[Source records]

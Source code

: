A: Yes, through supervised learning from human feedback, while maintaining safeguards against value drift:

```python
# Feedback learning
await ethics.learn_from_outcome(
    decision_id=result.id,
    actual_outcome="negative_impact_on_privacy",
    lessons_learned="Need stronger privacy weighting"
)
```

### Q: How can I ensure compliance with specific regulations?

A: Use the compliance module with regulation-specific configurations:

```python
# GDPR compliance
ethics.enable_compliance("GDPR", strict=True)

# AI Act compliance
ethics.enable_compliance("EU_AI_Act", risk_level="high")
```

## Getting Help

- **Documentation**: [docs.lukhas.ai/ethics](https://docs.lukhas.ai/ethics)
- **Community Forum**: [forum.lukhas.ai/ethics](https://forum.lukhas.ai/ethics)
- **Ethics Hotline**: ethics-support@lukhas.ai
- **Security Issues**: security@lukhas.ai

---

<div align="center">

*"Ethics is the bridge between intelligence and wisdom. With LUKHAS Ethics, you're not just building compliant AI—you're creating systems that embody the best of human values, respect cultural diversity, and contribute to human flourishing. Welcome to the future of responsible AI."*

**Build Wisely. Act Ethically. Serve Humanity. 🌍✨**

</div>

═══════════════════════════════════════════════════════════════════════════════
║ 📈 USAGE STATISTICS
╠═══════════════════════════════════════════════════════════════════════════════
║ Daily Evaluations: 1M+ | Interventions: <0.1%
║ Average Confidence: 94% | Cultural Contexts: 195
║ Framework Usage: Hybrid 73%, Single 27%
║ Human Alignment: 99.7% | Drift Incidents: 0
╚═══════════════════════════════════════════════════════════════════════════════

---

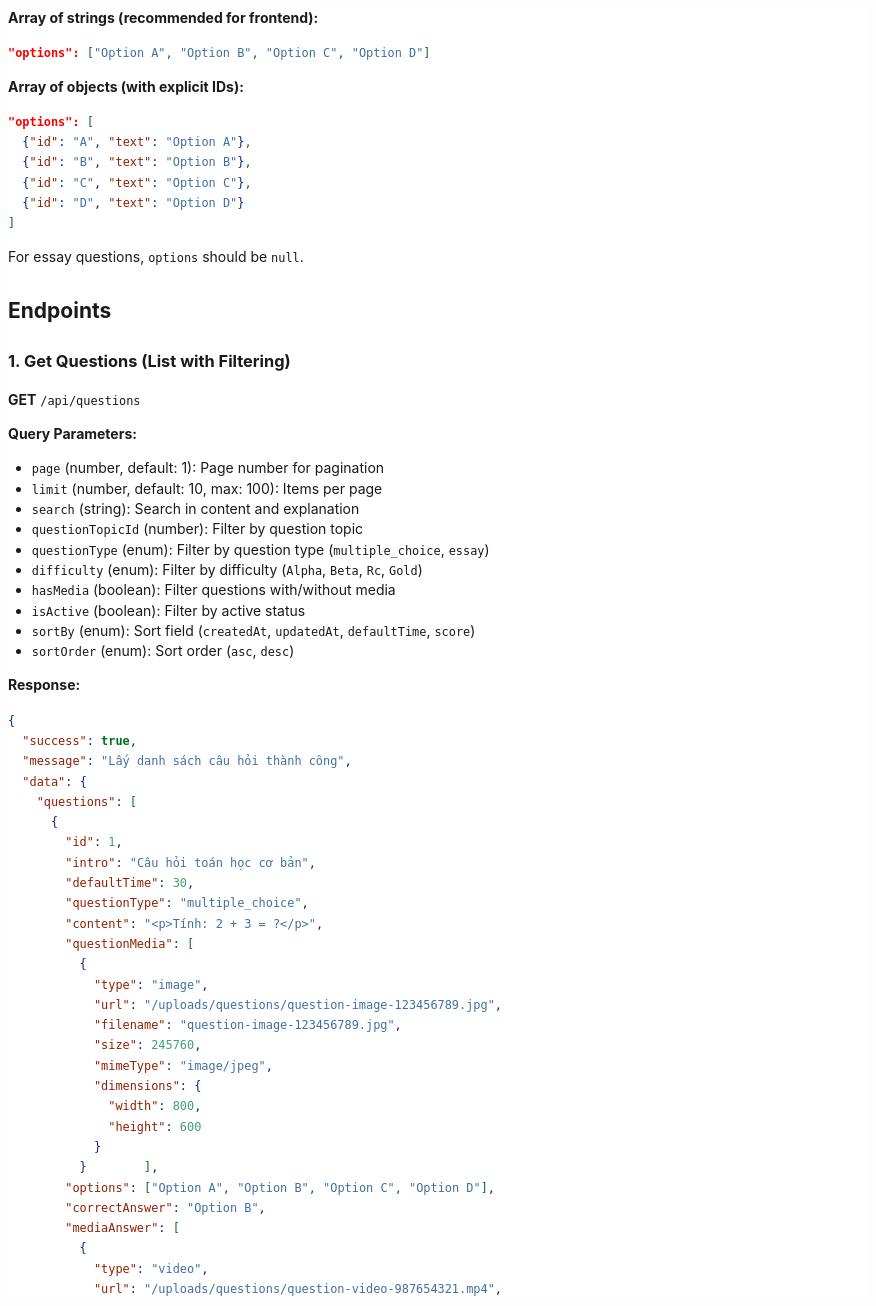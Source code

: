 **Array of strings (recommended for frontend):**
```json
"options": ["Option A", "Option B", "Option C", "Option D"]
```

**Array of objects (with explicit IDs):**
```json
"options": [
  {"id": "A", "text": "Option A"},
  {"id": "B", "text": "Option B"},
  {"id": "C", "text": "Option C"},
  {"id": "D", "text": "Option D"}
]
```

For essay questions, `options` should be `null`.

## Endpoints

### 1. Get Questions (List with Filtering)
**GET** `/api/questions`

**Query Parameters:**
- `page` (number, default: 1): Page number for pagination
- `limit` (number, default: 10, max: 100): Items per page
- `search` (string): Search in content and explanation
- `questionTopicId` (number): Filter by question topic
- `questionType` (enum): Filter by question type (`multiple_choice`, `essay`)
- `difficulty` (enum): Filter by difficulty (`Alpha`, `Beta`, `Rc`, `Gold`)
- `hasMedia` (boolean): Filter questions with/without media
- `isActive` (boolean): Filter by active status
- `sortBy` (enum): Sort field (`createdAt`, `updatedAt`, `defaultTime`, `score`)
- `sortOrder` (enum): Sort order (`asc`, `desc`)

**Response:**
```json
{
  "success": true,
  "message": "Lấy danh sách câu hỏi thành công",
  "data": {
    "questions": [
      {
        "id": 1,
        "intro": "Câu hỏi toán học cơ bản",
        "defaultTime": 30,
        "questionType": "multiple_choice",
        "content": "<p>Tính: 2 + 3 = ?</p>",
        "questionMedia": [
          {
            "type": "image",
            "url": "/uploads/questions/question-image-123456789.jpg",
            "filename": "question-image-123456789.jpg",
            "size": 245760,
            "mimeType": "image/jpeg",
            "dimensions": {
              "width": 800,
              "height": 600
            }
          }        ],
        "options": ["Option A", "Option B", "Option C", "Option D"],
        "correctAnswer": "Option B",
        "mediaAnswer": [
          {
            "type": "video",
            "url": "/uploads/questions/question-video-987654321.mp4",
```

-- GOAL OF THE EXERCISE --
Go through the lines above and copy any that contain "defaultTime".

-- RESULT OF THE EXERCISE --
- `sortBy` (enum): Sort field (`createdAt`, `updatedAt`, `defaultTime`, `score`)
        "defaultTime": 30,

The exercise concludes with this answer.